---------- Data records
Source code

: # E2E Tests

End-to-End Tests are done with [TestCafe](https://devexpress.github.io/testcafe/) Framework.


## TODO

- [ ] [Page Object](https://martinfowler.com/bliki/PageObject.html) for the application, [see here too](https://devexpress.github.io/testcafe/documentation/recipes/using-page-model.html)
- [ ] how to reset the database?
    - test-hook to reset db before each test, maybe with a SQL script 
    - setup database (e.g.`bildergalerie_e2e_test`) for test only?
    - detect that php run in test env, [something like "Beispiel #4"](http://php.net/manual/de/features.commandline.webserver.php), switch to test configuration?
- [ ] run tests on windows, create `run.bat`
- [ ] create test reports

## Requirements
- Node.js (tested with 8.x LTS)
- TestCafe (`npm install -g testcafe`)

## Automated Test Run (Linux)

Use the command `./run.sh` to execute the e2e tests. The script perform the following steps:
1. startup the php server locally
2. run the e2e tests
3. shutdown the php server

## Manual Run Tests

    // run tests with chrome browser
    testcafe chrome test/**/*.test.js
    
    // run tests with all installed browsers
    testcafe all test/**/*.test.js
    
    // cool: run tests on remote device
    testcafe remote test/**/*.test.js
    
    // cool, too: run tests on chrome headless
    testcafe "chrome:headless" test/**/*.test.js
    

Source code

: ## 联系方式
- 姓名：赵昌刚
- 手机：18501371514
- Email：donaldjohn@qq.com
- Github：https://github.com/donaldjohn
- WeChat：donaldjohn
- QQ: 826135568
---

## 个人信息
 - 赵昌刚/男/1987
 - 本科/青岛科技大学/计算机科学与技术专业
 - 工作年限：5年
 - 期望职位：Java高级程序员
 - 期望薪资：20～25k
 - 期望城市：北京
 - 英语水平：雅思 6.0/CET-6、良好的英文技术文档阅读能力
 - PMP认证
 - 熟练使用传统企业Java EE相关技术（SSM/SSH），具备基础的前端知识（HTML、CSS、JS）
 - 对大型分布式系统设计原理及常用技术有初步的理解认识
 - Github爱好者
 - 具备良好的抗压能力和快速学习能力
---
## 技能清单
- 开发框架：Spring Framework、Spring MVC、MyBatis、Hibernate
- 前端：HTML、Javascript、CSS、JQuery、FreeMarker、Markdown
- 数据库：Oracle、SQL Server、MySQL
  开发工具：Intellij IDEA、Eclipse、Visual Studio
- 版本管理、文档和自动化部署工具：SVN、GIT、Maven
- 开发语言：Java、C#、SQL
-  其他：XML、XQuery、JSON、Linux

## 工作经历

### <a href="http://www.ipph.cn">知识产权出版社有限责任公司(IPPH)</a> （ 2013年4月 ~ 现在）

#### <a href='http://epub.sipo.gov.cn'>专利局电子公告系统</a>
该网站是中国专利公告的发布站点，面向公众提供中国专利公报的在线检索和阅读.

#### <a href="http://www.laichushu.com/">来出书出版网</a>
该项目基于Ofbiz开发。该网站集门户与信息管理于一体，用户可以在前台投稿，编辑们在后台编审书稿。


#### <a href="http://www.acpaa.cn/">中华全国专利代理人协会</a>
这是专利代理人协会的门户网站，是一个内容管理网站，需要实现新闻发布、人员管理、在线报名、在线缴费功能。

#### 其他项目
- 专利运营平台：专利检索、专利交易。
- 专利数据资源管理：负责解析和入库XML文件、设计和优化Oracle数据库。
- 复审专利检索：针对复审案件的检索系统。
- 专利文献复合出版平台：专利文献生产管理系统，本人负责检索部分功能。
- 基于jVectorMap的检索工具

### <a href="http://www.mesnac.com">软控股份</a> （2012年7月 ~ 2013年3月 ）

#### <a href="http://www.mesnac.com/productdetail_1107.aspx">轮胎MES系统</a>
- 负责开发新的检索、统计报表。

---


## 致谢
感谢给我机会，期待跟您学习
--------------------
Aim of the exercise: When copying the data above, please keep exactly the lines from its first line through the line with "- detect that", both ends included, and drop the rest.

Answer space:
Source code

: # E2E Tests

End-to-End Tests are done with [TestCafe](https://devexpress.github.io/testcafe/) Framework.


## TODO

- [ ] [Page Object](https://martinfowler.com/bliki/PageObject.html) for the application, [see here too](https://devexpress.github.io/testcafe/documentation/recipes/using-page-model.html)
- [ ] how to reset the database?
    - test-hook to reset db before each test, maybe with a SQL script 
    - setup database (e.g.`bildergalerie_e2e_test`) for test only?
    - detect that php run in test env, [something like "Beispiel #4"](http://php.net/manual/de/features.commandline.webserver.php), switch to test configuration?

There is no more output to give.